Dejo la cartera y me asomo a la ventana, huyendo otra vez; veo a mamá trajinando por el jardín. Desde que ella se fue, o se la llevaron, o vete tú a saber, mamá es como un alma en pena; nunca logró sobreponerse, igualito que yo. Lo de papá fue mucho peor, no sólo no se sobrepuso sino que no lo soportó y un día, meses después de lo que pasó, sacó del garaje la escopeta de caza y, sin mediar palabra con nadie, se pegó un tiro en la sien. No sé aún si a mamá eso le afectó mucho o poco, porque ya estaba como ida desde hacía tiempo y ni los sucesos cotidianos ni los extraordinarios la hacían reaccionar. Papá se fue para siempre, lo enterramos en el cementerio del pueblo y, al menos, sabemos dónde está.
Sin embargo, yo aquel día supe que nunca lograría recuperarme; mi hermana había marcado mi destino y resultaba imposible liberarse de él. Cuando me fui a la ciudad, mamá se quedó sola. Quise buscar a alguien para que le hiciera compañía pero ella se negó rotundamente y prefirió quedarse con sus recuerdos y su desesperación. Le propuse que se viniera conmigo al piso que había alquilado cerca de la facultad pero me tachó de insensible y aquí se quedó, regando el huerto, como si en nuestras vidas no hubiera sucedido nada; cuando regresaba de visita los fines de semana, o para las vacaciones de Semana Santa y Navidad, siempre me iba cargada de tomates, de pimientos, de habas o de lechugas y luego las repartía entre mis compañeras de piso, porque no me daba tiempo a comerme todas las reservas antes de que se echaran a perder. Pero mamá no paraba de sembrar y de recoger, como si en la casa todavía hubiera cuatro bocas que alimentar.
Un día le dije: “Pero mamá, ¿no te has dado cuenta de que estás haciendo el tonto? Todo lo que siembras lo regalas, te saldría más barato ir a la tienda de Cándida y comprar lo que necesites”. Pero ella, que seguía anclada en su desequilibrio, ni se inmutó. “Siembro porque quiero tener la despensa llena para cuando ella regrese”, me contestó. Y así fue como me distancié de su vida y como ella se fue alejando de mí. Hace unos días, después de diez años, decidí volver; mamá ha estado sola demasiado tiempo, aunque ella nunca ha sido consciente de su soledad porque ha vivido con esa gran luz que le iluminaba el final de cada día: la esperanza de encontrar a mi hermana con vida. Yo, sin embargo, he vivido en el desierto más estéril que se pueda imaginar; no he tenido padre, ni madre, ni hermana, ni amigos; me encerré en mi misma y no quise compartir con nadie mi tragedia familiar. Me sentía un bicho raro en medio de la normalidad; mis compañeras de piso eran felices: tenían padres que discutían, hermanas con las que compartir confidencias, casas habitadas con personas de carne y hueso y no con fantasmas, como la mía.

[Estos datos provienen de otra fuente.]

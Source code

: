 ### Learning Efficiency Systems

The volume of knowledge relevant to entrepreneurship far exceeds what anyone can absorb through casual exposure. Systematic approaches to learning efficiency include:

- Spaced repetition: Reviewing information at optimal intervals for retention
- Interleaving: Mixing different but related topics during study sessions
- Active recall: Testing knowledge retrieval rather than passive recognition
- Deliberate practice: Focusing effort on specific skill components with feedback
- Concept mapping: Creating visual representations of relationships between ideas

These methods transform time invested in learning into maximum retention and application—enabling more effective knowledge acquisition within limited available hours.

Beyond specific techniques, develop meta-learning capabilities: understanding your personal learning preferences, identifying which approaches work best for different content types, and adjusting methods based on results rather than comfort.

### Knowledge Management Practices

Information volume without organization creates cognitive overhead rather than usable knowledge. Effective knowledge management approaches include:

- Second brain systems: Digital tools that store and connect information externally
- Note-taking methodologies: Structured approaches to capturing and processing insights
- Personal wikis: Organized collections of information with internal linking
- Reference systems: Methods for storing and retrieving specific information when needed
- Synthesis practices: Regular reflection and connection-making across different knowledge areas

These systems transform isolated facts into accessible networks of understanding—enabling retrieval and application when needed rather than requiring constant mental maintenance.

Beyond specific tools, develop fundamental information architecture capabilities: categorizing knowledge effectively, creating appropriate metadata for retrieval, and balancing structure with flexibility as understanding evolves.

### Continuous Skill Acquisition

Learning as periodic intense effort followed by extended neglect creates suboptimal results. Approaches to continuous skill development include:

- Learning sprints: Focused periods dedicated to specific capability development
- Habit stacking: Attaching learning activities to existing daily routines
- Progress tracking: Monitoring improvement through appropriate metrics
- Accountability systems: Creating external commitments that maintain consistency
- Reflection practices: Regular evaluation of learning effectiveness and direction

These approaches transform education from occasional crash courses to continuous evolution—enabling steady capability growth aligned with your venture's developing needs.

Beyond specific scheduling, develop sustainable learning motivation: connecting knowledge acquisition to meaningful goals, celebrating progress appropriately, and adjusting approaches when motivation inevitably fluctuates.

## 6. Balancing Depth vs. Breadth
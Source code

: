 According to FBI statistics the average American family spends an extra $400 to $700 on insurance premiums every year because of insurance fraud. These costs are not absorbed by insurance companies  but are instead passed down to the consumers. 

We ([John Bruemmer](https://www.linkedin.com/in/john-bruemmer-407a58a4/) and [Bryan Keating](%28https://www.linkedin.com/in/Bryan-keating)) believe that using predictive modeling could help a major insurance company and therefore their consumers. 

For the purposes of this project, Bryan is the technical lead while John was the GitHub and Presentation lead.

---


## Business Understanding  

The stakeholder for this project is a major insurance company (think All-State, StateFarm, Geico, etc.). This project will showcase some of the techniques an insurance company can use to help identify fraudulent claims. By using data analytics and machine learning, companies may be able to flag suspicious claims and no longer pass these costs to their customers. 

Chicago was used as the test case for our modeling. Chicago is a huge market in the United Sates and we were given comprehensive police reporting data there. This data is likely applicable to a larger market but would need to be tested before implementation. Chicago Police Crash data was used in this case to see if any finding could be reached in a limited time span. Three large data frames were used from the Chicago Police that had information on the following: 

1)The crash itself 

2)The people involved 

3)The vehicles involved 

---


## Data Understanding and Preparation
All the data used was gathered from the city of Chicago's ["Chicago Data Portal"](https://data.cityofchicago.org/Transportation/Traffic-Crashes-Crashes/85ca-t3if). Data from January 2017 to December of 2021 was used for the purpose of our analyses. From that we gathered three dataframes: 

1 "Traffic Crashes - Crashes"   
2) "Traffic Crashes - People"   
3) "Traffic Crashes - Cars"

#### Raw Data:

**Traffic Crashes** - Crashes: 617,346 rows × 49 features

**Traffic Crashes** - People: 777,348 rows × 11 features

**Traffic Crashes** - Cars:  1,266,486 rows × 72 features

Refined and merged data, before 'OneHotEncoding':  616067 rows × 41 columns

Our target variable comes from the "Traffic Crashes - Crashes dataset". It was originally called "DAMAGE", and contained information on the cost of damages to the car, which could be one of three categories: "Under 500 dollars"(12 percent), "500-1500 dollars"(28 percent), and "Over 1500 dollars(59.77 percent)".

Con ese panorama, un día decidí inventarme una vida y así he permanecido estos años, instalada en la mentira de mí misma ante los demás. Pero ahora estoy aquí de nuevo, he venido a buscar la felicidad; puede parecer extraño, pero, si es aquí donde la perdí, es aquí donde la tendré que encontrar. También quiero recuperar a mamá y que ella se sienta un poco más feliz. Estoy de nuevo instalada en mi habitación y acabo de escribir un relato donde mi hermana regresa a casa, después de un largo viaje; ha venido cargada de regalos, incluso para papá, y con dos niñas preciosas, igualitas a nosotras cuando éramos pequeñas y jugábamos en el jardín, a muñecas o a enterrar objetos que luego teníamos que buscar. Ha sido fantástico volver a encontrarme conmigo misma y abrazar de nuevo a mamá.